Kadang saya masih kambuh berlagak bego, sengaja abai. Kadang  masih tergoda donat dan kopi manis. Tapi sekarang saya berusaha  menunda sebelum  melahap. 

Menunda bukan untuk menolak, tapi memberi waktu bagi akal sehat untuk berbicara. Biasanya berhasil.

Tubuh tak pernah bohong. Dia sudah terlalu lama menjadi pelayan yang setia. Kini saatnya saya memperlakukannya sebagai sahabat yang pantas dihormati - agar tubuh tidak lagi harus berteriak keras hanya untuk didengar.

Saya mulai belajar memahami bahasa tubuh. Misalnya, ngantuk padahal belum larut malam, berarti tubuh butuh istirahat lebih banyak. Tegang di leher dan pundak, tidak lagi semata-mata menimpakan kesalahan pada bantal, tapi mulai menelusuri, apakah ada ketegangan yang tak sempat saya ungkap.

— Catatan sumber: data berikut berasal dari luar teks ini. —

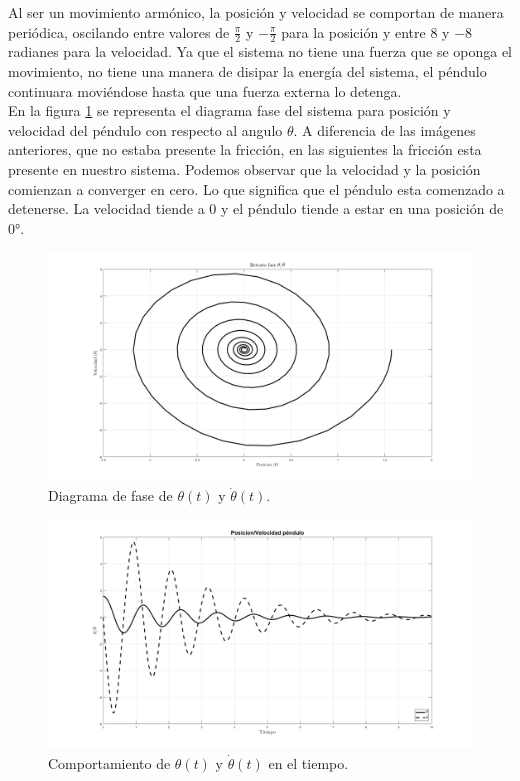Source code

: Al ser un movimiento armónico, la posición y velocidad se comportan de manera periódica, oscilando entre valores de $\frac{\pi}{2}$ y $-\frac{\pi}{2}$ para la posición y entre $8$ y $-8$ radianes para la velocidad. Ya que el sistema no tiene una fuerza que se oponga el movimiento, no tiene una manera de disipar la energía del sistema, el péndulo continuara moviéndose hasta que una fuerza externa lo detenga.\\


En la figura \ref{fig: phase plot - F} se representa el diagrama fase del sistema para posición y velocidad del péndulo con respecto al angulo $\theta$. A diferencia de las imágenes anteriores, que no estaba presente la fricción, en las siguientes la fricción esta presente en nuestro sistema. Podemos observar que la velocidad y la posición comienzan a converger en cero. Lo que significa que el péndulo esta comenzado a detenerse. La velocidad tiende a $0$ y el péndulo tiende a estar en una posición de $0°$.

\begin{figure}[hb]
 \centering 
 \includegraphics[scale=0.35]{./img/faseF.png}
\caption{Diagrama de fase de $\theta(t)$ y $\dot{\theta}(t)$.}
 \label{fig: phase plot - F}
\end{figure}




\begin{figure}[hb]
 \centering 
 \includegraphics[scale=0.35]{./img/PosVelF.png}
 \caption{Comportamiento de $\theta(t)$ y $\dot{\theta}(t)$ en el tiempo.}
 \label{fig: time plot - F}
\end{figure}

Mual tanpa sebab jelas, bisa jadi karena ada hal yang tak bisa saya “telan” secara emosi. Mungkin ada kebohongan yang saya sembunyikan, atau kebenaran pahit yang saya tolak.

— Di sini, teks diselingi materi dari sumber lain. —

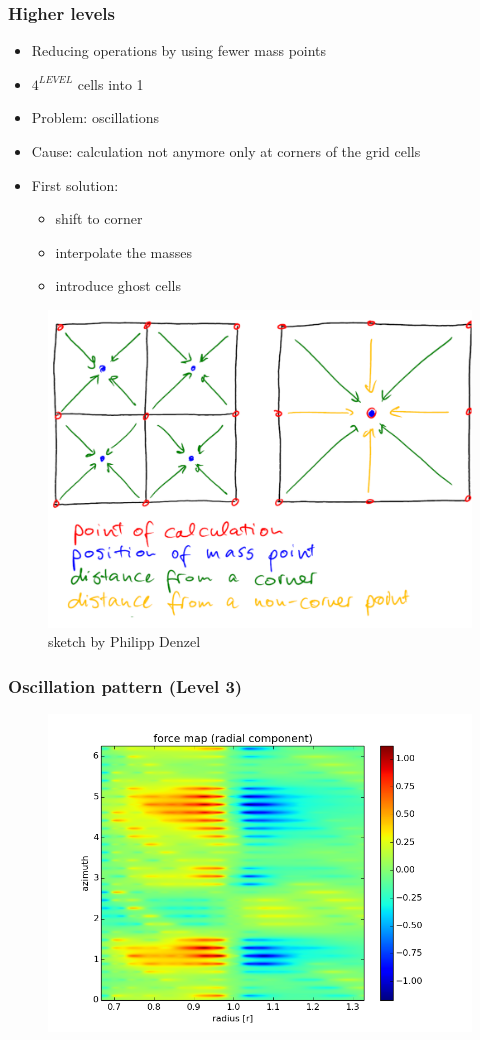\documentclass{beamer}
\begin{document}
\begin{frame}
 \frametitle{Higher levels}
 \begin{itemize}
  \item Reducing operations by using fewer mass points 
  \item $4^{LEVEL}$ cells into 1
  \item Problem: oscillations
  \item Cause: calculation not anymore only at corners of the grid cells
  \item First solution:
  \begin{itemize}
   \item shift to corner
   \item interpolate the masses
   \item introduce ghost cells
  \end{itemize}
 \end{itemize}
 \begin{figure}[H]
  \centering
  \includegraphics[width=.49\textwidth]{reimagined_sketch1.pdf}
  \caption{sketch by Philipp Denzel}
\end{figure}
\end{frame}
\begin{frame}
 \frametitle{Oscillation pattern (Level 3)}
 \begin{figure}[H]
  \centering
  \includegraphics[width=.8\textwidth]{radial_force_lvl3.png}
 \end{figure} 
\end{frame}
\end{document}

Tubuh tidak hanya bicara soal makanan atau penyakit.  Dia juga menyimpan cerita tentang pikiran yang lelah, hati yang kedinginan, atau semangat yang sedang meredup. Sepertinya, setiap gejala fisik adalah metafora dari kondisi batin yang mungkin tak pernah saya sadari.

Tapi seandainya, semua pemahaman itu tetap tidak mampu menaklukkan nafsu rakus saya terhadap makanan yang seharusnya tidak saya sentuh - seperti sop iga, seafood, atau jeroan, dengan sangat terpaksa saya menggunakan jurus pamungkas, memutar potongan video orang sekarat di ICU. Meskipun hanya adegan film, bukan kejadian sesungguhnya, tapi selalu efektif.

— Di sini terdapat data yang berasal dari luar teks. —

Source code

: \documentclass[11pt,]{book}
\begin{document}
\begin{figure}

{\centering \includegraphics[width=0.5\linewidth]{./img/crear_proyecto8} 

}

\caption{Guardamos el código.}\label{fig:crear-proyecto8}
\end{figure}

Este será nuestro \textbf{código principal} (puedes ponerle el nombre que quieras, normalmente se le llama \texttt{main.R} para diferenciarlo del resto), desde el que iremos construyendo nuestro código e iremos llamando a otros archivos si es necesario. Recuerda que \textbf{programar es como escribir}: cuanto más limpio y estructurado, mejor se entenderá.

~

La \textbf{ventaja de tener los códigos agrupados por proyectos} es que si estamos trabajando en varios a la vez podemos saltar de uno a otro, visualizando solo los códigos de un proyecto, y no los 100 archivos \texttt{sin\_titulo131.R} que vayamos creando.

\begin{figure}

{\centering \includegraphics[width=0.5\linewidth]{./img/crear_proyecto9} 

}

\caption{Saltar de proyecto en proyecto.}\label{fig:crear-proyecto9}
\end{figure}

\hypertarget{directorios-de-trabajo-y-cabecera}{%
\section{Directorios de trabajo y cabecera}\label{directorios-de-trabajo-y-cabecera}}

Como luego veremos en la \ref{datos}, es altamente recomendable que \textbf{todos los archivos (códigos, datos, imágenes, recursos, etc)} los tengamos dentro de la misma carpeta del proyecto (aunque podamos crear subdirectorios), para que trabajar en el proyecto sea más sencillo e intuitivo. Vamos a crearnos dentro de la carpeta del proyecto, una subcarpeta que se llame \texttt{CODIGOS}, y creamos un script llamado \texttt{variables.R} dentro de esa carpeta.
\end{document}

Melalui perjalanan panjang ini saya belajar, bahwa mendengarkan tubuh bukan sekadar  diet dan olahraga. Melainkan memberi penghormatan terhadap diri sendiri. Menepati perjanjian diam antara jiwa dan raga, bahwa kita akan berjalan bersama, bukan saling menyeret.

Hidup bukan tentang berapa lama kita bertahan, tapi seberapa dalam kita benar-benar hidup. Dan untuk hidup dengan kedalaman itu, kita harus belajar mendengarkan teriakan halus yang selama ini kita abaikan.